Time in which a layer of ice of thickness 10 cm will increase by 5 cm on te surface of a pond when temperature of the surrounding is `-10^(@)C` coefficient of thermal conductivity of ice `K=0.005((Cal)/(cm-sec-.^(@)C))` and density `rho=0.9gram//cm^(3)` (L=80cal/g)
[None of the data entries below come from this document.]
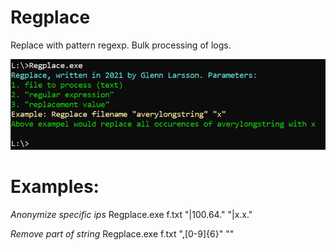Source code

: # Regplace

Replace with pattern regexp. Bulk processing of logs.

<img src="Regplace.png">

# Examples:

*Anonymize specific ips*
	Regplace.exe f.txt "\|100.64." "|x.x." 

*Remove part of string*
	Regplace.exe f.txt ",[0-9]{6}" "" 
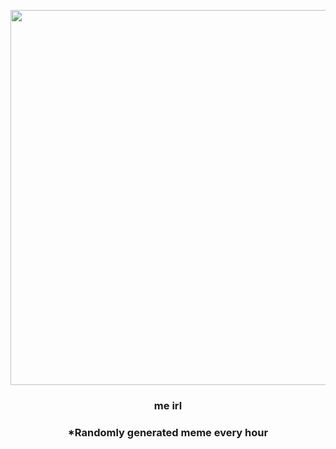 <p align="center">
        <img src="https://i.redd.it/e29a34206km91.jpg" width="600" height="600">
        </p>
        <h3 align="center">me irl</h3>
        <h3 align="center">*Randomly generated meme every hour</h3>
To solve the problem, we need to determine the time required for a layer of ice on a pond to increase in thickness from 10 cm to 15 cm when the surrounding temperature is -10°C. We will use the formula derived from the concept of thermal conductivity. ### Step-by-Step Solution: 1. **Identify the Given Values:** - Initial thickness of ice, \( x_1 = 10 \, \text{cm} \) - Final thickness of ice, \( x_2 = 15 \, \text{cm} \) - Change in thickness, \( \Delta x = x_2 - x_1 = 5 \, \text{cm} \) - Coefficient of thermal conductivity of ice, \( K = 0.005 \, \frac{\text{Cal}}{\text{cm} \cdot \text{s} \cdot \degree C} \) - Density of ice, \( \rho = 0.9 \, \text{g/cm}^3 \) - Latent heat of fusion of ice, \( L = 80 \, \frac{\text{Cal}}{\text{g}} \) - Temperature difference, \( \theta = 10 \, \degree C \) (since the surrounding temperature is -10°C and the ice is at 0°C) 2. **Use the Formula for Time:** The time \( T \) required for the thickness of ice to increase can be calculated using the formula: \[ T = \frac{\rho L}{2K \theta} (x_2^2 - x_1^2) \] 3. **Substitute the Values:** - Substitute \( \rho = 0.9 \, \text{g/cm}^3 \) - Substitute \( L = 80 \, \frac{\text{Cal}}{\text{g}} \) - Substitute \( K = 0.005 \, \frac{\text{Cal}}{\text{cm} \cdot \text{s} \cdot \degree C} \) - Substitute \( \theta = 10 \, \degree C \) - Substitute \( x_1 = 10 \, \text{cm} \) and \( x_2 = 15 \, \text{cm} \) Now, calculate \( x_2^2 - x_1^2 \): \[ x_2^2 - x_1^2 = 15^2 - 10^2 = 225 - 100 = 125 \] Now substitute into the formula: \[ T = \frac{0.9 \times 80}{2 \times 0.005 \times 10} \times 125 \] 4. **Calculate the Time:** - Calculate the numerator: \[ 0.9 \times 80 = 72 \] - Calculate the denominator: \[ 2 \times 0.005 \times 10 = 0.1 \] - Now substitute these values into the equation: \[ T = \frac{72}{0.1} \times 125 = 720 \times 125 = 90000 \, \text{s} \] 5. **Convert Seconds to Hours:** To convert seconds into hours: \[ T = \frac{90000}{3600} \approx 25 \, \text{hours} \] ### Final Answer: The time in which the layer of ice will increase by 5 cm is approximately **25 hours**.